» **ASSIGNMENT**
Gather each line of the records where "return" appears.

----------

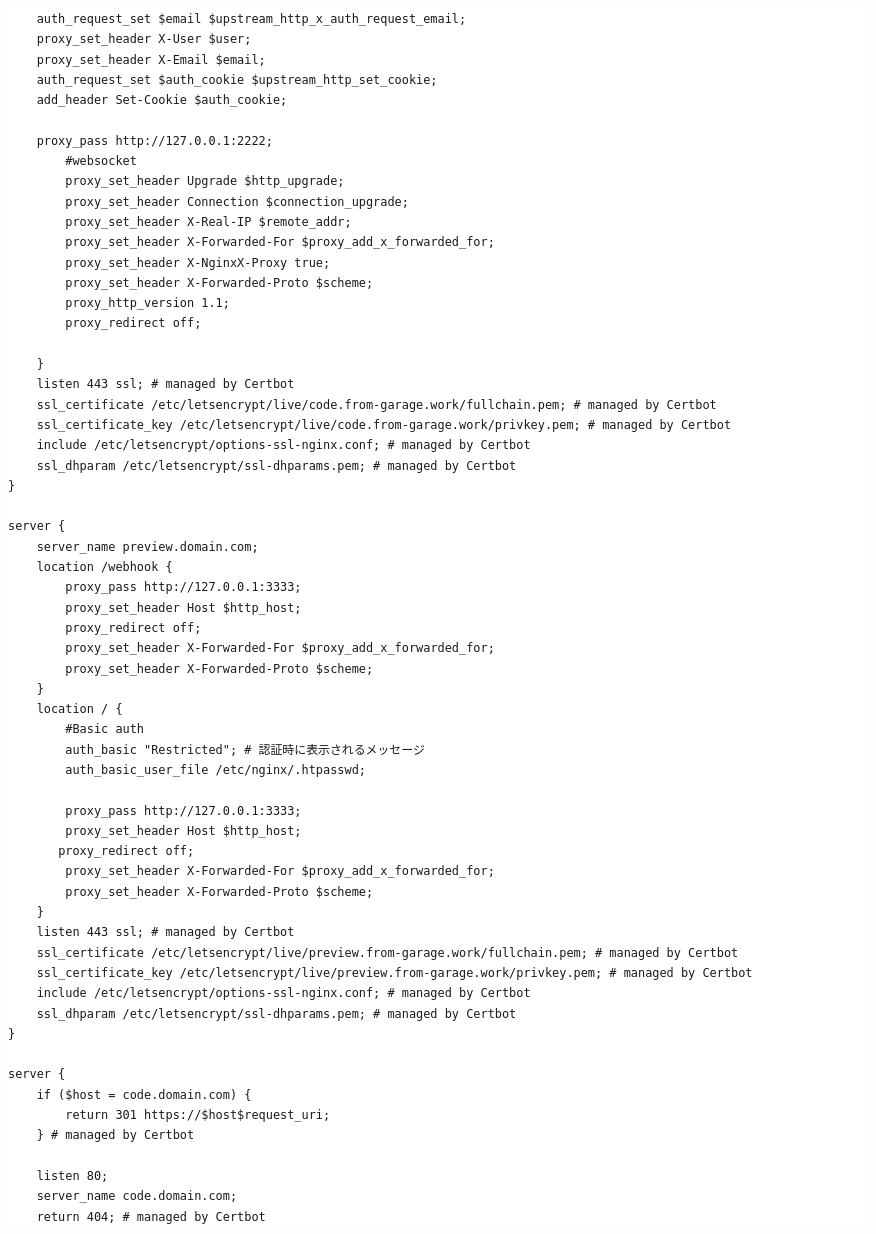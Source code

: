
 ```
    auth_request_set $email $upstream_http_x_auth_request_email;
    proxy_set_header X-User $user;
    proxy_set_header X-Email $email;
    auth_request_set $auth_cookie $upstream_http_set_cookie;
    add_header Set-Cookie $auth_cookie;

    proxy_pass http://127.0.0.1:2222;
        #websocket
        proxy_set_header Upgrade $http_upgrade;
        proxy_set_header Connection $connection_upgrade;
        proxy_set_header X-Real-IP $remote_addr;
        proxy_set_header X-Forwarded-For $proxy_add_x_forwarded_for;
        proxy_set_header X-NginxX-Proxy true;
        proxy_set_header X-Forwarded-Proto $scheme;
        proxy_http_version 1.1;
        proxy_redirect off;

    }
    listen 443 ssl; # managed by Certbot
    ssl_certificate /etc/letsencrypt/live/code.from-garage.work/fullchain.pem; # managed by Certbot
    ssl_certificate_key /etc/letsencrypt/live/code.from-garage.work/privkey.pem; # managed by Certbot
    include /etc/letsencrypt/options-ssl-nginx.conf; # managed by Certbot
    ssl_dhparam /etc/letsencrypt/ssl-dhparams.pem; # managed by Certbot
}

server {
    server_name preview.domain.com;
    location /webhook {
        proxy_pass http://127.0.0.1:3333;
        proxy_set_header Host $http_host;
        proxy_redirect off;
        proxy_set_header X-Forwarded-For $proxy_add_x_forwarded_for;
        proxy_set_header X-Forwarded-Proto $scheme;
    }
    location / {
        #Basic auth
        auth_basic "Restricted"; # 認証時に表示されるメッセージ
        auth_basic_user_file /etc/nginx/.htpasswd;

        proxy_pass http://127.0.0.1:3333;
        proxy_set_header Host $http_host;
       proxy_redirect off;
        proxy_set_header X-Forwarded-For $proxy_add_x_forwarded_for;
        proxy_set_header X-Forwarded-Proto $scheme;
    }
    listen 443 ssl; # managed by Certbot
    ssl_certificate /etc/letsencrypt/live/preview.from-garage.work/fullchain.pem; # managed by Certbot
    ssl_certificate_key /etc/letsencrypt/live/preview.from-garage.work/privkey.pem; # managed by Certbot
    include /etc/letsencrypt/options-ssl-nginx.conf; # managed by Certbot
    ssl_dhparam /etc/letsencrypt/ssl-dhparams.pem; # managed by Certbot
}

server {
    if ($host = code.domain.com) {
        return 301 https://$host$request_uri;
    } # managed by Certbot

    listen 80;
    server_name code.domain.com;
    return 404; # managed by Certbot
```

----------

» **WORKED SOLUTION**
        return 301 https://$host$request_uri;
    return 404; # managed by Certbot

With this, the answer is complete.